▶ [DATA IN THIS EXERCISE]
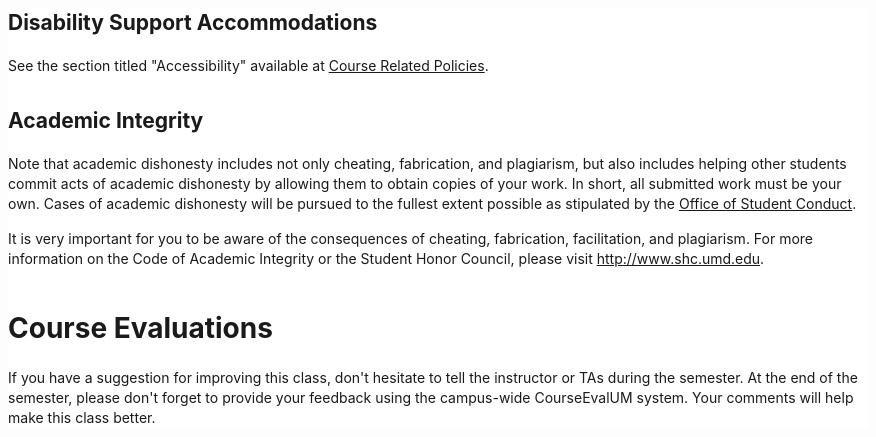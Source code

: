 ## Disability Support Accommodations
See the section titled "Accessibility" available at
[Course Related Policies](http://www.ugst.umd.edu/courserelatedpolicies.html).

## Academic Integrity
Note that academic dishonesty includes not only cheating, fabrication, and
plagiarism, but also includes helping other students commit acts of academic
dishonesty by allowing them to obtain copies of your work. In short, all
submitted work must be your own. Cases of academic dishonesty will be pursued to
the fullest extent possible as stipulated by the
[Office of Student Conduct](http://osc.umd.edu/OSC/Default.aspx).

It is very important for you to be aware of the consequences of cheating,
fabrication, facilitation, and plagiarism. For more information on the Code of
Academic Integrity or the Student Honor Council, please visit
http://www.shc.umd.edu.

# Course Evaluations
If you have a suggestion for improving this class, don't hesitate to tell the
instructor or TAs during the semester. At the end of the semester, please don't
forget to provide your feedback using the campus-wide CourseEvalUM system. Your
comments will help make this class better.


[logo]: https://flask.palletsprojects.com/en/1.1.x/_images/flask-logo.png
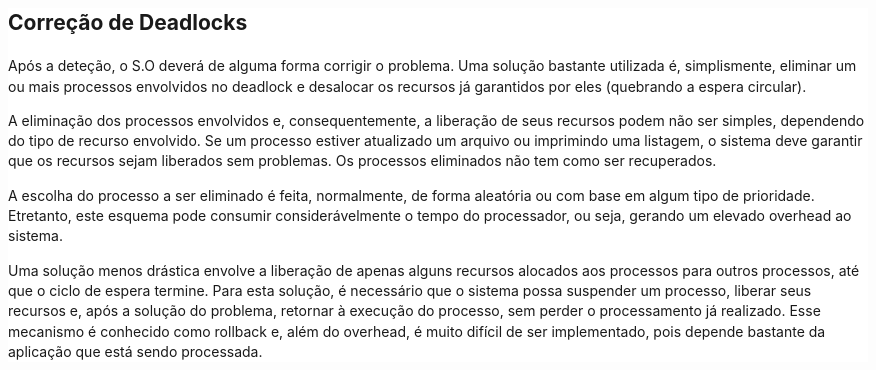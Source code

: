 ## Correção de Deadlocks

Após a deteção, o S.O deverá de alguma forma corrigir o problema. Uma solução bastante utilizada é, simplismente, eliminar um ou mais processos envolvidos no deadlock e desalocar os recursos já garantidos por eles (quebrando a espera circular).

A eliminação dos processos envolvidos e, consequentemente, a liberação de seus recursos podem não ser simples, dependendo do tipo de recurso envolvido. Se um processo estiver atualizado um arquivo ou imprimindo uma listagem, o sistema deve garantir que os recursos sejam liberados sem problemas. Os processos eliminados não tem como ser recuperados.

A escolha do processo a ser eliminado é feita, normalmente, de forma aleatória ou com base em algum tipo de prioridade. Etretanto, este esquema pode consumir considerávelmente o tempo do processador, ou seja, gerando um elevado overhead ao sistema.

Uma solução menos drástica envolve a liberação de apenas alguns recursos alocados aos processos para outros processos, até que o ciclo de espera termine. Para esta solução, é necessário que o sistema possa suspender um processo, liberar seus recursos e, após a solução do problema, retornar à execução do processo, sem perder o processamento já realizado. Esse mecanismo é conhecido como rollback e, além do overhead, é muito difícil de ser implementado, pois depende bastante da aplicação que está sendo processada.


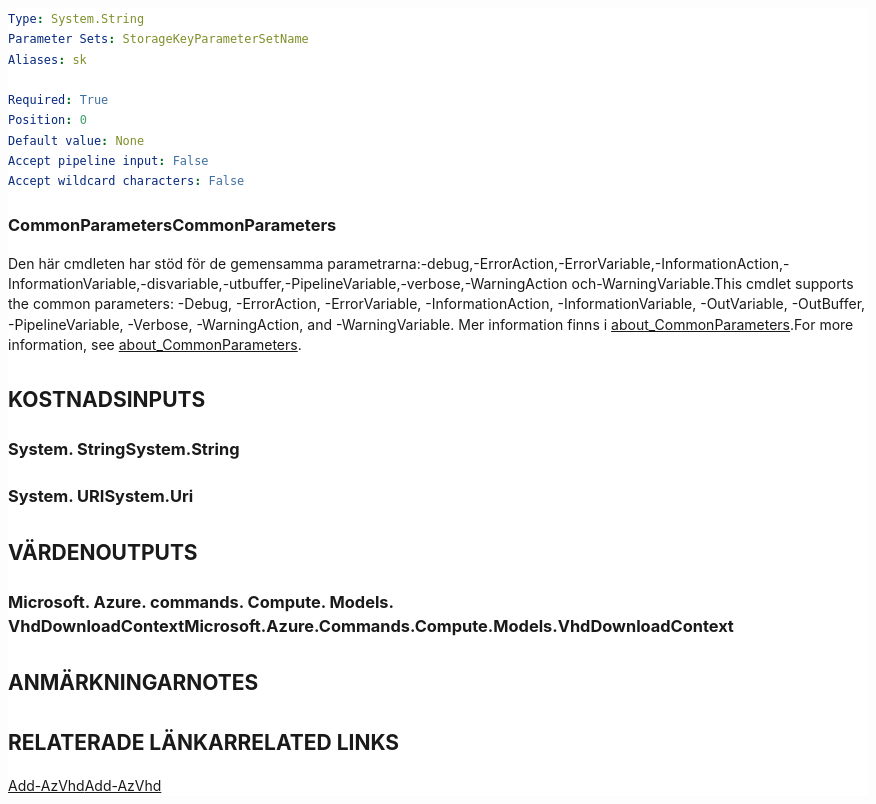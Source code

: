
 ```yaml
Type: System.String
Parameter Sets: StorageKeyParameterSetName
Aliases: sk

Required: True
Position: 0
Default value: None
Accept pipeline input: False
Accept wildcard characters: False
```

### <span data-ttu-id="70e9a-143">CommonParameters</span><span class="sxs-lookup"><span data-stu-id="70e9a-143">CommonParameters</span></span>
<span data-ttu-id="70e9a-144">Den här cmdleten har stöd för de gemensamma parametrarna:-debug,-ErrorAction,-ErrorVariable,-InformationAction,-InformationVariable,-disvariable,-utbuffer,-PipelineVariable,-verbose,-WarningAction och-WarningVariable.</span><span class="sxs-lookup"><span data-stu-id="70e9a-144">This cmdlet supports the common parameters: -Debug, -ErrorAction, -ErrorVariable, -InformationAction, -InformationVariable, -OutVariable, -OutBuffer, -PipelineVariable, -Verbose, -WarningAction, and -WarningVariable.</span></span> <span data-ttu-id="70e9a-145">Mer information finns i [about_CommonParameters](http://go.microsoft.com/fwlink/?LinkID=113216).</span><span class="sxs-lookup"><span data-stu-id="70e9a-145">For more information, see [about_CommonParameters](http://go.microsoft.com/fwlink/?LinkID=113216).</span></span>

## <span data-ttu-id="70e9a-146">KOSTNADS</span><span class="sxs-lookup"><span data-stu-id="70e9a-146">INPUTS</span></span>

### <span data-ttu-id="70e9a-147">System. String</span><span class="sxs-lookup"><span data-stu-id="70e9a-147">System.String</span></span>

### <span data-ttu-id="70e9a-148">System. URI</span><span class="sxs-lookup"><span data-stu-id="70e9a-148">System.Uri</span></span>

## <span data-ttu-id="70e9a-149">VÄRDEN</span><span class="sxs-lookup"><span data-stu-id="70e9a-149">OUTPUTS</span></span>

### <span data-ttu-id="70e9a-150">Microsoft. Azure. commands. Compute. Models. VhdDownloadContext</span><span class="sxs-lookup"><span data-stu-id="70e9a-150">Microsoft.Azure.Commands.Compute.Models.VhdDownloadContext</span></span>

## <span data-ttu-id="70e9a-151">ANMÄRKNINGAR</span><span class="sxs-lookup"><span data-stu-id="70e9a-151">NOTES</span></span>

## <span data-ttu-id="70e9a-152">RELATERADE LÄNKAR</span><span class="sxs-lookup"><span data-stu-id="70e9a-152">RELATED LINKS</span></span>

[<span data-ttu-id="70e9a-153">Add-AzVhd</span><span class="sxs-lookup"><span data-stu-id="70e9a-153">Add-AzVhd</span></span>](./Add-AzVhd.md)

▶ [EXERCISE DETAILS]
Wherever the word "your" shows up in the material, copy the line it is on.

▶ [REPLY TO THE TASK]
dishonesty by allowing them to obtain copies of your work. In short, all
submitted work must be your own. Cases of academic dishonesty will be pursued to
forget to provide your feedback using the campus-wide CourseEvalUM system. Your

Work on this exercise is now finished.